ACTION ITEM -
Find the line with "### Call 2: Sign up below" in the entries below. Repeat it, every following line, and the line with "<!-- Other important", exactly and with nothing added.

DATA EXTRACTS -

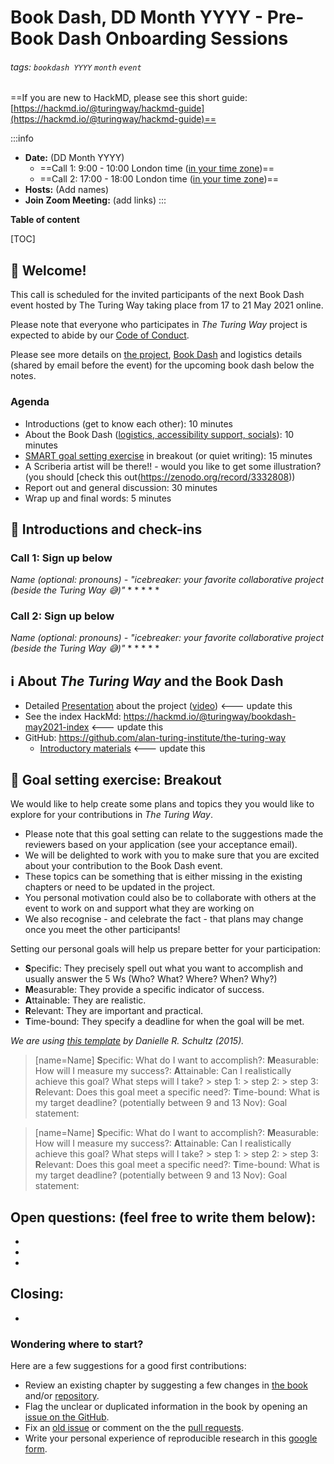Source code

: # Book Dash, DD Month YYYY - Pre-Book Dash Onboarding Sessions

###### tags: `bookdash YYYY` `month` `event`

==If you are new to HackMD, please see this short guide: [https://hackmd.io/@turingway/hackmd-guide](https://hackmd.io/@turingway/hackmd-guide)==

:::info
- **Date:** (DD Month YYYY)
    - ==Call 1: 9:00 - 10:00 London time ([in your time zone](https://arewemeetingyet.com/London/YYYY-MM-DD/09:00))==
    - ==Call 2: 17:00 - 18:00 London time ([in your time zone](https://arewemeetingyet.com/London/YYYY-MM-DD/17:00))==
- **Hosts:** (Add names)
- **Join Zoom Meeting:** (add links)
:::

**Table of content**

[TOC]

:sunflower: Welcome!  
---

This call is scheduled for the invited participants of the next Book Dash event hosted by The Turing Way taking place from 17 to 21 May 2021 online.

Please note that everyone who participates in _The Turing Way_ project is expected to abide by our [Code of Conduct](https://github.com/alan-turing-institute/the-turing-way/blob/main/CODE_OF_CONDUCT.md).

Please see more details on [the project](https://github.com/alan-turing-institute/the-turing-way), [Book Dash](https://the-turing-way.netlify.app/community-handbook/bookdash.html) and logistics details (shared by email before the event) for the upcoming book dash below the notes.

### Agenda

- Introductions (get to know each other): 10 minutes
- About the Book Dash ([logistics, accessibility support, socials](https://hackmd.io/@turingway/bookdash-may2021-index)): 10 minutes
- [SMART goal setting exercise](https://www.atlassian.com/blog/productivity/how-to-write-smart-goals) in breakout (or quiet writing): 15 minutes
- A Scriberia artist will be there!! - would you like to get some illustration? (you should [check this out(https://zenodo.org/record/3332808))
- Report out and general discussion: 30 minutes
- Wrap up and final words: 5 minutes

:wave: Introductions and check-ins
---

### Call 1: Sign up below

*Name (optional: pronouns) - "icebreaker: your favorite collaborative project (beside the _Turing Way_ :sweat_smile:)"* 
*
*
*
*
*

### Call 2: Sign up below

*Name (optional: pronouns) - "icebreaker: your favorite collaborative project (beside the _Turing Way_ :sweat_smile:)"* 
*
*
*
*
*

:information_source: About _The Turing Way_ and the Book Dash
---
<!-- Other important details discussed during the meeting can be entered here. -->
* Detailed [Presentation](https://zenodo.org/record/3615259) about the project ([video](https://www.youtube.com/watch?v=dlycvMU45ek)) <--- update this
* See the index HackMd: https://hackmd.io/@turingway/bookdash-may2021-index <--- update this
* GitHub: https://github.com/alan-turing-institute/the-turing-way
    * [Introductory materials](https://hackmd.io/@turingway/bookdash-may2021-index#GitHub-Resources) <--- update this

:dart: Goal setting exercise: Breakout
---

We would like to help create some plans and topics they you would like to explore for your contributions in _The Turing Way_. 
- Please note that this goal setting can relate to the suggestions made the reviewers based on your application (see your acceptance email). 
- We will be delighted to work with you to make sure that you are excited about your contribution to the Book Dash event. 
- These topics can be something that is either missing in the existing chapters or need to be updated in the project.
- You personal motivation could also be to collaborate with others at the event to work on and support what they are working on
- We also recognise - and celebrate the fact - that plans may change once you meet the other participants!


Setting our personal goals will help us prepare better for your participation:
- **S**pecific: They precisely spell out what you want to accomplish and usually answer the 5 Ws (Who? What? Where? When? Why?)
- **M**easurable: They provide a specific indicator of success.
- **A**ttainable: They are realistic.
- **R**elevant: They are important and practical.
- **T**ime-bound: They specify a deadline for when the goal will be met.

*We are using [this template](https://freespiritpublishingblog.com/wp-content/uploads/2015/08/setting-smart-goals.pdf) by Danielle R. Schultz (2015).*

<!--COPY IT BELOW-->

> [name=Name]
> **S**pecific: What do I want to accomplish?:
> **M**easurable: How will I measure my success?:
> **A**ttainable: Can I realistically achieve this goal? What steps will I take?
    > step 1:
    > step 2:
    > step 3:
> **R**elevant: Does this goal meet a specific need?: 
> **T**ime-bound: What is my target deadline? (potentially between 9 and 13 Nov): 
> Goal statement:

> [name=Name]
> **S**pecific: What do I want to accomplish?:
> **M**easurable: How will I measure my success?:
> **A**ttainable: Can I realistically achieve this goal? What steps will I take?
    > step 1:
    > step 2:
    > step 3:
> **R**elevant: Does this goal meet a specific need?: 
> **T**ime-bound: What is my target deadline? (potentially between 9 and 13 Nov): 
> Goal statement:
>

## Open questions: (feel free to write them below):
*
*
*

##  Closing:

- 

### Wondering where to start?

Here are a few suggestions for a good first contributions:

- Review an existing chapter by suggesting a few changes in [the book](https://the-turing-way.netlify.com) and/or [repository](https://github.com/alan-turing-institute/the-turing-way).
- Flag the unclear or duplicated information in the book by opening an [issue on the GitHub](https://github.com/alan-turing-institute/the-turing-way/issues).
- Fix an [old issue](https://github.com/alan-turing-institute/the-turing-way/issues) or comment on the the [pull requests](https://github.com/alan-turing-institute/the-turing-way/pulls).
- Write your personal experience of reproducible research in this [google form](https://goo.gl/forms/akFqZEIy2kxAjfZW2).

WRITTEN ANSWER -
### Call 2: Sign up below

*Name (optional: pronouns) - "icebreaker: your favorite collaborative project (beside the _Turing Way_ :sweat_smile:)"* 
*
*
*
*
*

:information_source: About _The Turing Way_ and the Book Dash
---
<!-- Other important details discussed during the meeting can be entered here. -->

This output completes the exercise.